An image digest is printed at the end for information.

      - name: Image digest
        run: echo ${{ steps.docker_build.outputs.digest }}

Further Reading on CI

In Image Update Guide we can see how Flux’s image update automation works with these image tags. In the GitHub Actions Manifest Generation guide, we see more CI workflows that go even further, rendering manifests in CI and committing them back to Git.

Some of those techniques are quite advanced beyond what is actually needed to work with Flux, but those suggested readings may clarify some of what other possibilities there are for Flux to work with different automation.

In general these approaches all embrace Git as a single source of truth, either pushing their updated truth as a new input for a standard GitOps deployment, or using another Git target as an intermediate store that still derives from GitOps intents declared further upstream. So automation can push directly back to a default branch, or we can configure Flux to Push updates to a different branch than the one used for checkout.

When Flux pushes directly to a default branch, those changes are deployed automatically on the next reconcile, or immediately with Webhook Receivers. When pushing to a different branch the GitHub Actions Auto Pull Request workflow is another option that can be used to keep some automation with manual control. The developers or other project stakeholders can then merge a PR that automation generated in order to manually promote the change in an automated way.

Further expansion on a more intricate design for CI that does any more than what Flux demands is out of scope. Some useful ideas for further enhancement in the scope of CI beyond this scope boundary are suggested nonetheless below.

Image Provenance Security

This guide does not cover or implement Image Provenance or any cryptographic signature, but Flux does provide examples of those workflows as they are implemented in Flux’s own controllers!

Another exercise for the reader to implement after this basic builder could be implementing Cosign for cryptographically proving the image provenance as described in Security: Image Provenance.

Caching for Fast Builds

One last bit of general parting guidance: Flux’s deploy automation is designed to be scalable and fast. To make the developer experience good requires fast CI builds as well. Slow CI builds detract sharply from the experience; the faster the better as more time waiting for feedback from a build adds to cognitive load and context switching. Greater time spent waiting for CI/CD can unfortunately have outsized impacts on focus depletion and developer productivity.

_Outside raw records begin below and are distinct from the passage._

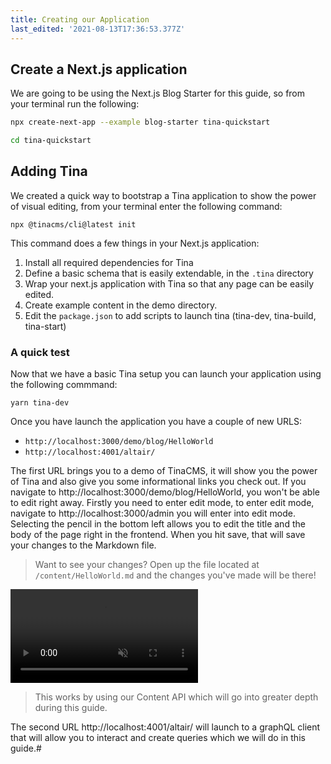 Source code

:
 ```yaml
---
title: Creating our Application
last_edited: '2021-08-13T17:36:53.377Z'
---
```

## Create a Next.js application

We are going to be using the Next.js Blog Starter for this guide, so from your terminal run the following:

```bash
npx create-next-app --example blog-starter tina-quickstart

cd tina-quickstart
```

## Adding Tina

We created a quick way to bootstrap a Tina application to show the power of visual editing, from your terminal enter the following command:

```bash,copy
npx @tinacms/cli@latest init
```

This command does a few things in your Next.js application:

1. Install all required dependencies for Tina
2. Define a basic schema that is easily extendable, in the `.tina` directory
3. Wrap your next.js application with Tina so that any page can be easily edited.
4. Create example content in the demo directory.
5. Edit the `package.json` to add scripts to launch tina (tina-dev, tina-build, tina-start)

### A quick test

Now that we have a basic Tina setup you can launch your application using the following commmand:

```bash,copy
yarn tina-dev
```

Once you have launch the application you have a couple of new URLS:

* `http://localhost:3000/demo/blog/HelloWorld`
* `http://localhost:4001/altair/`

The first URL brings you to a demo of TinaCMS, it will show you the power of Tina and also give you some informational links you check out. If you navigate to http://localhost:3000/demo/blog/HelloWorld, you won't be able to edit right away. Firstly you need to enter edit mode, to enter edit mode, navigate to http://localhost:3000/admin you will enter into edit mode. Selecting the pencil in the bottom left allows you to edit the title and the body of the page right in the frontend. When you hit save, that will save your changes to the Markdown file.

> Want to see your changes? Open up the file located at `/content/HelloWorld.md` and the changes you've made will be there!

<video controls autoplay=true muted loop>
<source src="/gif/tina-init.mp4" type="video/mp4" />
Your browser does not support the video tag.
</video>

> This works by using our Content API which will go into greater depth during this guide.

The second URL http://localhost:4001/altair/ will launch to a graphQL client that will allow you to interact and create queries which we will do in this guide.# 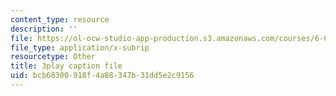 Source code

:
 ```yaml
---
content_type: resource
description: ''
file: https://ol-ocw-studio-app-production.s3.amazonaws.com/courses/6-004-computation-structures-spring-2017/bcb68300918f4a88347b31dd5e2c9156_3eQh_W8YF_g.srt
file_type: application/x-subrip
resourcetype: Other
title: 3play caption file
uid: bcb68300-918f-4a88-347b-31dd5e2c9156
---
```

The build result may provide test-driven feedback to support fast iteration for high-functioning rapid delivery teams. An average time of longer than 5 minutes to get that feedback may already be too long. If your CI builds for iterative development are taking much longer than 5 minutes, it’s a good idea to start to consider some approaches to make them faster.

A skillfully designed Dockerfile can help provide some relief for builds that are too slow with heavyweight prerequisites that necessarily take a long time to build. Arranging your build order so the slow parts that change less frequently are built first, or in a separate staging, means they can be cached and repeated only as often as they change.

This is one good fundamental approach to reduce build times. On the topic of caching, more information that goes with this example is provided in the docker/build-push-action Cache documentation.